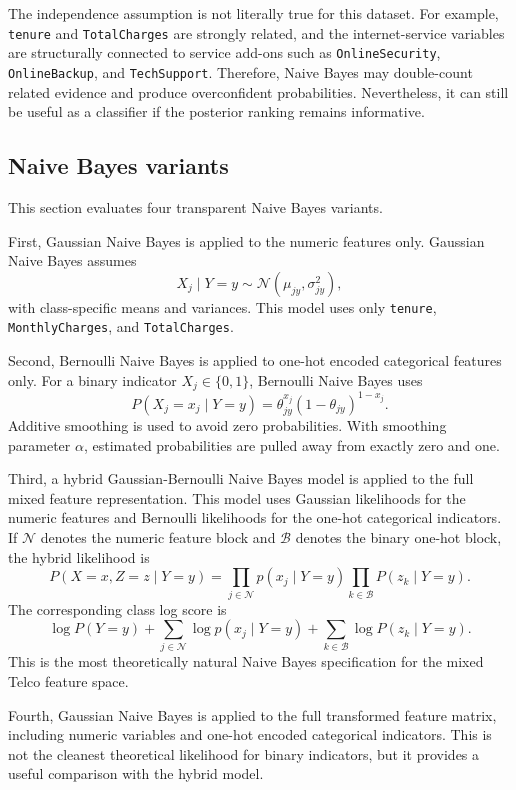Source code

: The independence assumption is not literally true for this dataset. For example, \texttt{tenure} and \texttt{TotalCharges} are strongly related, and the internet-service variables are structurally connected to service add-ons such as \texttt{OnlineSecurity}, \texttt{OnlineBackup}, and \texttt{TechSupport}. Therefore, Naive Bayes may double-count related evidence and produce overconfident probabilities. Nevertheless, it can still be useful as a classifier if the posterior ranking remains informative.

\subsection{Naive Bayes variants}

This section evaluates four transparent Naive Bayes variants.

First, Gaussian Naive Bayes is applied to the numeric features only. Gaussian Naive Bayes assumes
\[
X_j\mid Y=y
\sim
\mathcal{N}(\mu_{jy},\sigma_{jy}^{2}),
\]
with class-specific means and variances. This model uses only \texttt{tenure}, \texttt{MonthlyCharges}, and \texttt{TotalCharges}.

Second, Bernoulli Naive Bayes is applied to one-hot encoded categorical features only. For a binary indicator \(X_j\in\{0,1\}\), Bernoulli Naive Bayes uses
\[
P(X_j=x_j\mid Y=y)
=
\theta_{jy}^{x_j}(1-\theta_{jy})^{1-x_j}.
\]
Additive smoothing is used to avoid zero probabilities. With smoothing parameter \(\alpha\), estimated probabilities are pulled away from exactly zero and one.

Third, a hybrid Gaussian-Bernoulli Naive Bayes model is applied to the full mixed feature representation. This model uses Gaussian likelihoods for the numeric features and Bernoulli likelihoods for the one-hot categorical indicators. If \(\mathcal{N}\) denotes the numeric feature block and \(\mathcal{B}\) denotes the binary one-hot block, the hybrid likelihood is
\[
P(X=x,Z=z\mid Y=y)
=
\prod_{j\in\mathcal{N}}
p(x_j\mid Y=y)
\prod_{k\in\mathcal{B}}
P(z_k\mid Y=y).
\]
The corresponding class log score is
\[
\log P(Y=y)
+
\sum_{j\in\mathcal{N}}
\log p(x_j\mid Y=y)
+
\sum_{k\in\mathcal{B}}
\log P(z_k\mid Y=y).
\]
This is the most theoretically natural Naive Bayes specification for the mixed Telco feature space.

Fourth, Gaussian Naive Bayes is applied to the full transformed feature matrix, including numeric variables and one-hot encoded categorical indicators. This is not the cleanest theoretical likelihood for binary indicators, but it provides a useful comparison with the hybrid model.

How to complete this task. Please retype all of the material exactly, skipping whatever images it holds.

Result.
Source code

: The independence assumption is not literally true for this dataset. For example, \texttt{tenure} and \texttt{TotalCharges} are strongly related, and the internet-service variables are structurally connected to service add-ons such as \texttt{OnlineSecurity}, \texttt{OnlineBackup}, and \texttt{TechSupport}. Therefore, Naive Bayes may double-count related evidence and produce overconfident probabilities. Nevertheless, it can still be useful as a classifier if the posterior ranking remains informative.

\subsection{Naive Bayes variants}

This section evaluates four transparent Naive Bayes variants.

First, Gaussian Naive Bayes is applied to the numeric features only. Gaussian Naive Bayes assumes
\[
X_j\mid Y=y
\sim
\mathcal{N}(\mu_{jy},\sigma_{jy}^{2}),
\]
with class-specific means and variances. This model uses only \texttt{tenure}, \texttt{MonthlyCharges}, and \texttt{TotalCharges}.

Second, Bernoulli Naive Bayes is applied to one-hot encoded categorical features only. For a binary indicator \(X_j\in\{0,1\}\), Bernoulli Naive Bayes uses
\[
P(X_j=x_j\mid Y=y)
=
\theta_{jy}^{x_j}(1-\theta_{jy})^{1-x_j}.
\]
Additive smoothing is used to avoid zero probabilities. With smoothing parameter \(\alpha\), estimated probabilities are pulled away from exactly zero and one.

Third, a hybrid Gaussian-Bernoulli Naive Bayes model is applied to the full mixed feature representation. This model uses Gaussian likelihoods for the numeric features and Bernoulli likelihoods for the one-hot categorical indicators. If \(\mathcal{N}\) denotes the numeric feature block and \(\mathcal{B}\) denotes the binary one-hot block, the hybrid likelihood is
\[
P(X=x,Z=z\mid Y=y)
=
\prod_{j\in\mathcal{N}}
p(x_j\mid Y=y)
\prod_{k\in\mathcal{B}}
P(z_k\mid Y=y).
\]
The corresponding class log score is
\[
\log P(Y=y)
+
\sum_{j\in\mathcal{N}}
\log p(x_j\mid Y=y)
+
\sum_{k\in\mathcal{B}}
\log P(z_k\mid Y=y).
\]
This is the most theoretically natural Naive Bayes specification for the mixed Telco feature space.

Fourth, Gaussian Naive Bayes is applied to the full transformed feature matrix, including numeric variables and one-hot encoded categorical indicators. This is not the cleanest theoretical likelihood for binary indicators, but it provides a useful comparison with the hybrid model.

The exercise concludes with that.